Your answer should be each line of the entries that contains the word "workspace", copied in full.

**INFORMATION PROVIDED**
'''
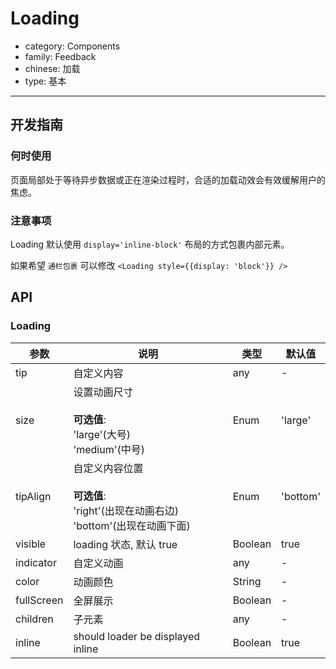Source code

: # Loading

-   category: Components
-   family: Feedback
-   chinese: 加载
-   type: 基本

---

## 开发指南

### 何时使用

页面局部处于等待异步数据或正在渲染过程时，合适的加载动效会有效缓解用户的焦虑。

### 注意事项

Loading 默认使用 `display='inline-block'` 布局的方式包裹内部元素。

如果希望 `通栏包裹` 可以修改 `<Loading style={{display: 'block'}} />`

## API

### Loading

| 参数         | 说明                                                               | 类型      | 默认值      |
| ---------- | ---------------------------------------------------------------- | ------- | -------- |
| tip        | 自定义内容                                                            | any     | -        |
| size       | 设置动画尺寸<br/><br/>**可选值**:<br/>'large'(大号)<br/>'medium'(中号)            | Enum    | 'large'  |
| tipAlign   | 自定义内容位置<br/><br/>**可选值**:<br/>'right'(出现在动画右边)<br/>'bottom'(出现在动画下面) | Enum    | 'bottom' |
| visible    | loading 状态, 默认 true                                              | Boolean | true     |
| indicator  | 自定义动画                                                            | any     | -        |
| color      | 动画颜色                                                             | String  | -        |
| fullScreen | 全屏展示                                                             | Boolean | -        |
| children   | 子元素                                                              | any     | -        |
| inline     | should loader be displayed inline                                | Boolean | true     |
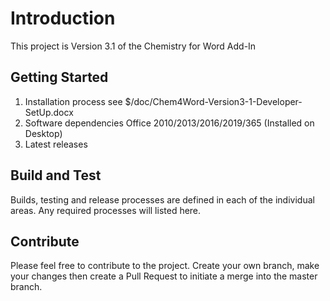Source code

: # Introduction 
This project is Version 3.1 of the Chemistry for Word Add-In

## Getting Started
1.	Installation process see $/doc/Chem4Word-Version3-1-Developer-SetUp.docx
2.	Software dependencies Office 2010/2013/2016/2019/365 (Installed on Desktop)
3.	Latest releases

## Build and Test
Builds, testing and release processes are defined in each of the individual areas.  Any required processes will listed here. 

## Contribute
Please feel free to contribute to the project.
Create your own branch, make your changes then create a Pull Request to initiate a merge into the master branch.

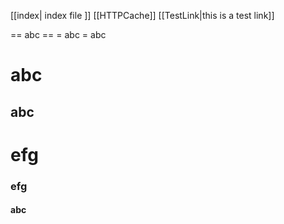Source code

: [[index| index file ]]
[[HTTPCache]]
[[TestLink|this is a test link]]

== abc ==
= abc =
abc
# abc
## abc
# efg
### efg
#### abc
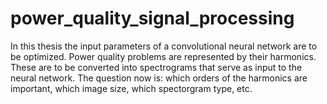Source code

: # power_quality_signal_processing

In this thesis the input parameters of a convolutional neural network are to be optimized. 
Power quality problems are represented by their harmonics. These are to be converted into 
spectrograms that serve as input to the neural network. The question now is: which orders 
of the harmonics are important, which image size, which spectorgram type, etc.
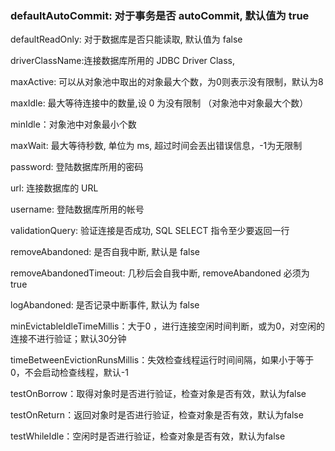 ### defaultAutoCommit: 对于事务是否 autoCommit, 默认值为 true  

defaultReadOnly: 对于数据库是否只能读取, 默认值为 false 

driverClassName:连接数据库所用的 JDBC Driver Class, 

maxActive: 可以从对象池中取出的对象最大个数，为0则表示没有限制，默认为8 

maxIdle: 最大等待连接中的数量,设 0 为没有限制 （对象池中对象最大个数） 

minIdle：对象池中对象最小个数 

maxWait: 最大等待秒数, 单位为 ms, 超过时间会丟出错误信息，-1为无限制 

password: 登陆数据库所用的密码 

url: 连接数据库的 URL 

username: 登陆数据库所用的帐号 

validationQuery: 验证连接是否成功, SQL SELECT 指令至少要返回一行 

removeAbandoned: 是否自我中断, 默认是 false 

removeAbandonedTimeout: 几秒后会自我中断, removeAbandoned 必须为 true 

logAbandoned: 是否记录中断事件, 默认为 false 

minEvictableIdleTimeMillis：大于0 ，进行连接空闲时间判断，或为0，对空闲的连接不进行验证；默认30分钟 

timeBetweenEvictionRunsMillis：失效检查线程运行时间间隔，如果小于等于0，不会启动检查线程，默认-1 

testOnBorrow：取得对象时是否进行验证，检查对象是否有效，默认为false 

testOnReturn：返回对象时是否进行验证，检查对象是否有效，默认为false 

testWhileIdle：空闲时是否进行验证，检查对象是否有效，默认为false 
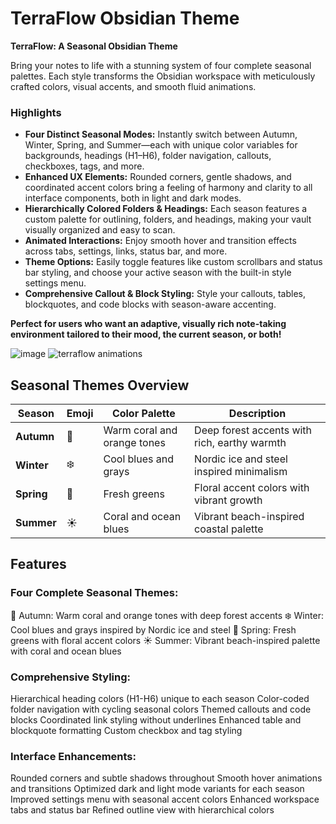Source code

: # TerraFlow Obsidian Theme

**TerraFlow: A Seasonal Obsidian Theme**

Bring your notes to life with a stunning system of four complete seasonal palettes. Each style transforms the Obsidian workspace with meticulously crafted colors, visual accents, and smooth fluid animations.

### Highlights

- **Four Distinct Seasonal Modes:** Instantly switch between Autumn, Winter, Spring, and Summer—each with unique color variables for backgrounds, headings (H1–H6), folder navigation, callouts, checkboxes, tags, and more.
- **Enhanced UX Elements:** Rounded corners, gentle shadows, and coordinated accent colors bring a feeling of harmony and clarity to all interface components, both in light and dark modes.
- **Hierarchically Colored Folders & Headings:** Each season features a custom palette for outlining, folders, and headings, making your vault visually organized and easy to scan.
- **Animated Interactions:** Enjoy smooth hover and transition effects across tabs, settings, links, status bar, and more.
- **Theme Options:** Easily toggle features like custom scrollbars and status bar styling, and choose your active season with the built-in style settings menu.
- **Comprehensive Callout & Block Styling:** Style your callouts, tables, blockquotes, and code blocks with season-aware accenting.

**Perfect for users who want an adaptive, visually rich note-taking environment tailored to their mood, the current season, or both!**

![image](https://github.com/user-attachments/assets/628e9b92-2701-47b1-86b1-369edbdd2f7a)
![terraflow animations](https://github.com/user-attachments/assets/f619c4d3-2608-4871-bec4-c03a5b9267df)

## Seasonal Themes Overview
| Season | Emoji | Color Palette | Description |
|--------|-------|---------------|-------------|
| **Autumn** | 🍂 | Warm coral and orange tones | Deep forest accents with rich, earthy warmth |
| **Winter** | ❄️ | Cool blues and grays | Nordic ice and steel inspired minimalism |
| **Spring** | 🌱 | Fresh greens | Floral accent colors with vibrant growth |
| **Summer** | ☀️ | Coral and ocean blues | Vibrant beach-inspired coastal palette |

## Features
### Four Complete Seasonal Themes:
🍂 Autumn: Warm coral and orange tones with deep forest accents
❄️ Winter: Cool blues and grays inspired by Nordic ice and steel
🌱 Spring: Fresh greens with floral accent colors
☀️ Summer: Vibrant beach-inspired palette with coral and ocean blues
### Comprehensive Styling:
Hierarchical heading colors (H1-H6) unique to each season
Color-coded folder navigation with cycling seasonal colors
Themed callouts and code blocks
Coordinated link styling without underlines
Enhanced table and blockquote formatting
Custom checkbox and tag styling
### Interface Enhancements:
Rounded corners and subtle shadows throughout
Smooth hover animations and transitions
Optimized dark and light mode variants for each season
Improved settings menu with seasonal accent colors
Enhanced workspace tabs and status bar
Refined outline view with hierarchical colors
'''
'''
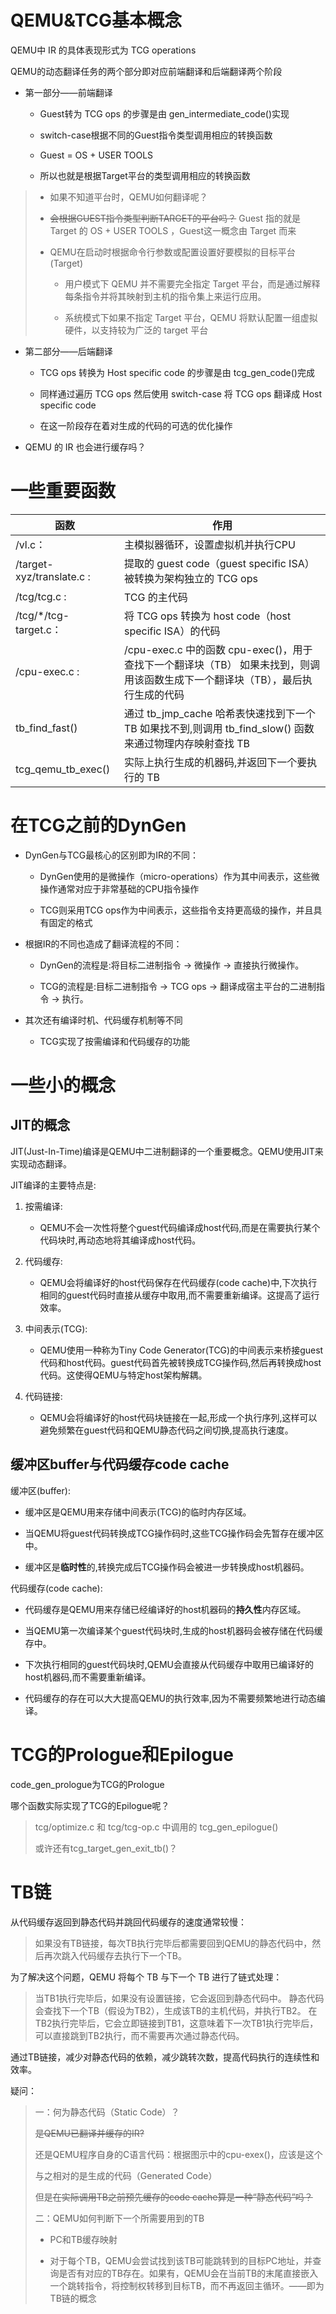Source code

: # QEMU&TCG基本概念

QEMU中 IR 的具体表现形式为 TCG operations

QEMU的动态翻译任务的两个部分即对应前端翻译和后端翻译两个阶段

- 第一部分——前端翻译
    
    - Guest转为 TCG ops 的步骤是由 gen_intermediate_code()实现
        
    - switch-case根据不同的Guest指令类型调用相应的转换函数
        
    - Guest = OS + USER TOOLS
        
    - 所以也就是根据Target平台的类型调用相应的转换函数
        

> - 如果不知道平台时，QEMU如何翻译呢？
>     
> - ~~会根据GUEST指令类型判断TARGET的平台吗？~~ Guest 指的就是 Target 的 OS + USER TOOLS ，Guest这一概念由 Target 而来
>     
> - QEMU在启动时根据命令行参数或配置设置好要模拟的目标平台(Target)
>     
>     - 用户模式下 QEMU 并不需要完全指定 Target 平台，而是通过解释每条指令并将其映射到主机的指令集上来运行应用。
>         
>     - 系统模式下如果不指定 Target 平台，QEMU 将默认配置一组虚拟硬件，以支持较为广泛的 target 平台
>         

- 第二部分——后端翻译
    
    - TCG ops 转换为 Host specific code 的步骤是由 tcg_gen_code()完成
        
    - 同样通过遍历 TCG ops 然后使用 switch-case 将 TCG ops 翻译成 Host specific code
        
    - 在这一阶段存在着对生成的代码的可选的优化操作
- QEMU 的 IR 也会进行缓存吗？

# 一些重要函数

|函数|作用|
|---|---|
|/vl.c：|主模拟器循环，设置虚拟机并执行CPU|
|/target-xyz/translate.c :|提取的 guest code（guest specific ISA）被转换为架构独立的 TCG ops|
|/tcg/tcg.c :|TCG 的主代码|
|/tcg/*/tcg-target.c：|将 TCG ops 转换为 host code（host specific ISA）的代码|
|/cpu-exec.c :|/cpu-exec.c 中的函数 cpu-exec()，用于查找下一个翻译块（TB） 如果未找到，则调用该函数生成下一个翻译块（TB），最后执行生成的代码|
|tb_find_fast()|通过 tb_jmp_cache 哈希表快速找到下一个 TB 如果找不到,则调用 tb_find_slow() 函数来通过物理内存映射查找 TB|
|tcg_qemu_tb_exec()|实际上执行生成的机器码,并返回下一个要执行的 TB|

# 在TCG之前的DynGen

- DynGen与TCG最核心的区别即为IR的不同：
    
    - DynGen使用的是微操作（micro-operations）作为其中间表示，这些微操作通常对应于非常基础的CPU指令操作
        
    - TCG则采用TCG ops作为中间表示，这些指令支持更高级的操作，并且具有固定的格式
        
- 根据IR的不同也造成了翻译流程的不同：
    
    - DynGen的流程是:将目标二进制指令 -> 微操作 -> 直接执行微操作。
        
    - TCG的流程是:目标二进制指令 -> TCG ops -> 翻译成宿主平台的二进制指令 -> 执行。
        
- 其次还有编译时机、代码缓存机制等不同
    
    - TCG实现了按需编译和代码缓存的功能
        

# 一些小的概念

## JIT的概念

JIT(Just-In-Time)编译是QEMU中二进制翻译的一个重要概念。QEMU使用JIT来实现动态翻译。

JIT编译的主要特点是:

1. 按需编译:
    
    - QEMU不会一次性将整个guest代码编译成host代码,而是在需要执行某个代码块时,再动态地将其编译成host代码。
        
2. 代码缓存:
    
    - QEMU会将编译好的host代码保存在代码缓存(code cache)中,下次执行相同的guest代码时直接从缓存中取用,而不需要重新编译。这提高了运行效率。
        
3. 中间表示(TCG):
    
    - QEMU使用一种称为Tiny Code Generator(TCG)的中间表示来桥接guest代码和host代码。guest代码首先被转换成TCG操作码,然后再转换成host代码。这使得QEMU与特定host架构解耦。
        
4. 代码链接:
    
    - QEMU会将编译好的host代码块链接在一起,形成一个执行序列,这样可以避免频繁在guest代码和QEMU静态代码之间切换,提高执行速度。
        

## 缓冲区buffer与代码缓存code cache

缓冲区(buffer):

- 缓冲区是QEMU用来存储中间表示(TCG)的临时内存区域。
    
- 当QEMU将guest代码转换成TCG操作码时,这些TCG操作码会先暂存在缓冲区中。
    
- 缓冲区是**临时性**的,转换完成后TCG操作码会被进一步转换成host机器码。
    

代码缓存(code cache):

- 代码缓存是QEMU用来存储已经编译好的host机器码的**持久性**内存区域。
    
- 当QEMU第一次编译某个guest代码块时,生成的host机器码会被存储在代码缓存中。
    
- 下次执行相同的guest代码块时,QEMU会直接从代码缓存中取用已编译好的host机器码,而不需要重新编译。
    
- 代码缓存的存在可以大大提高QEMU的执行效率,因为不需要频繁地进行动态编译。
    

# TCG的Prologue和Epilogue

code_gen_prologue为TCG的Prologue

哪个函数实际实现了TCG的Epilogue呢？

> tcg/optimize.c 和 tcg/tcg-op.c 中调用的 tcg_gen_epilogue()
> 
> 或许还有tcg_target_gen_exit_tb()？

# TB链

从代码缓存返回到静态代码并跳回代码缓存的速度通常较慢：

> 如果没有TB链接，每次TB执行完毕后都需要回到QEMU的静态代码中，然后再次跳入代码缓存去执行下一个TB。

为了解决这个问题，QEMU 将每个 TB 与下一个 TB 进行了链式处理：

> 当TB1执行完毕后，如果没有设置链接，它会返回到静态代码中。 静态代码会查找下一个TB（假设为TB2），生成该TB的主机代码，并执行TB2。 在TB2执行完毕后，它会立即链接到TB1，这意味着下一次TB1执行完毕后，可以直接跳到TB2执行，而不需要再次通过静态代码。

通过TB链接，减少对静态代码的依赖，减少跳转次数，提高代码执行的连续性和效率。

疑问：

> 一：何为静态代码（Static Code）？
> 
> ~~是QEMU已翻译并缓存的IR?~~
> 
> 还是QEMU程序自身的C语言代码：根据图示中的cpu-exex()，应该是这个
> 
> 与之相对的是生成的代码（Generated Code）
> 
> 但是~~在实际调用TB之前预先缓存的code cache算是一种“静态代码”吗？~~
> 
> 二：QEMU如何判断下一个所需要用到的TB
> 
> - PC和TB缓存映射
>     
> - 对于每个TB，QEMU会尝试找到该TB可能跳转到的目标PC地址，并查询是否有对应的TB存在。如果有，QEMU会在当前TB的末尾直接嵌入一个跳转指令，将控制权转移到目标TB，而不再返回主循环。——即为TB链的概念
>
'''
**SOLUTION FOR THIS PROBLEM**
Bring your notes to life with a stunning system of four complete seasonal palettes. Each style transforms the Obsidian workspace with meticulously crafted colors, visual accents, and smooth fluid animations.
Enhanced workspace tabs and status bar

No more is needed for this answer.